Exercise brief → Pull each line holding the word "Dynamics" from the data.
▼▼▼
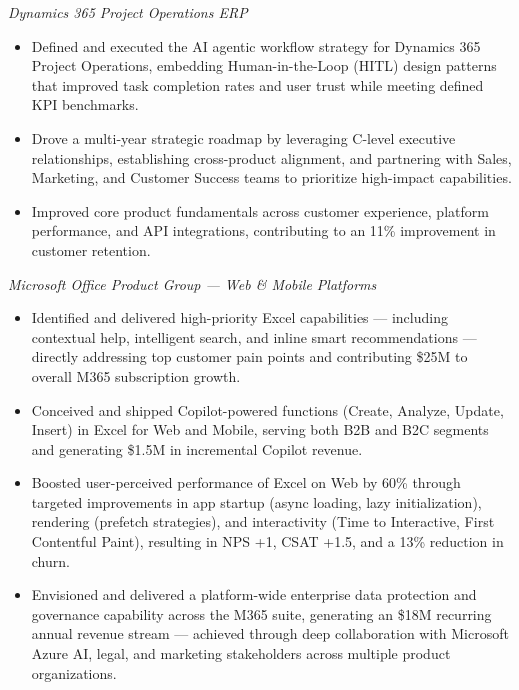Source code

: \documentclass{article}
\newcommand{\role}[2]{%
    \vspace{4pt}%
    {\textit{#1} \hfill \textit{#2}}\par%
    \vspace{1pt}%
}
\begin{document}
\role{Dynamics 365 Project Operations ERP}{}
\begin{itemize}
    \item Defined and executed the AI agentic workflow strategy for Dynamics 365 Project Operations, embedding Human-in-the-Loop (HITL) design patterns that improved task completion rates and user trust while meeting defined KPI benchmarks.

    \item Drove a multi-year strategic roadmap by leveraging C-level executive relationships, establishing cross-product alignment, and partnering with Sales, Marketing, and Customer Success teams to prioritize high-impact capabilities.

    \item Improved core product fundamentals across customer experience, platform performance, and API integrations, contributing to an 11\% improvement in customer retention.
\end{itemize}

\role{Microsoft Office Product Group — Web \& Mobile Platforms}{}
\begin{itemize}
    \item Identified and delivered high-priority Excel capabilities — including contextual help, intelligent search, and inline smart recommendations — directly addressing top customer pain points and contributing \$25M to overall M365 subscription growth.

    \item Conceived and shipped Copilot-powered functions (Create, Analyze, Update, Insert) in Excel for Web and Mobile, serving both B2B and B2C segments and generating \$1.5M in incremental Copilot revenue.

    \item Boosted user-perceived performance of Excel on Web by 60\% through targeted improvements in app startup (async loading, lazy initialization), rendering (prefetch strategies), and interactivity (Time to Interactive, First Contentful Paint), resulting in NPS +1, CSAT +1.5, and a 13\% reduction in churn.

    \item Envisioned and delivered a platform-wide enterprise data protection and governance capability across the M365 suite, generating an \$18M recurring annual revenue stream — achieved through deep collaboration with Microsoft Azure AI, legal, and marketing stakeholders across multiple product organizations.
\end{itemize}
\end{document}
▲▲▲
Task output →
\role{Dynamics 365 Project Operations ERP}{}
    \item Defined and executed the AI agentic workflow strategy for Dynamics 365 Project Operations, embedding Human-in-the-Loop (HITL) design patterns that improved task completion rates and user trust while meeting defined KPI benchmarks.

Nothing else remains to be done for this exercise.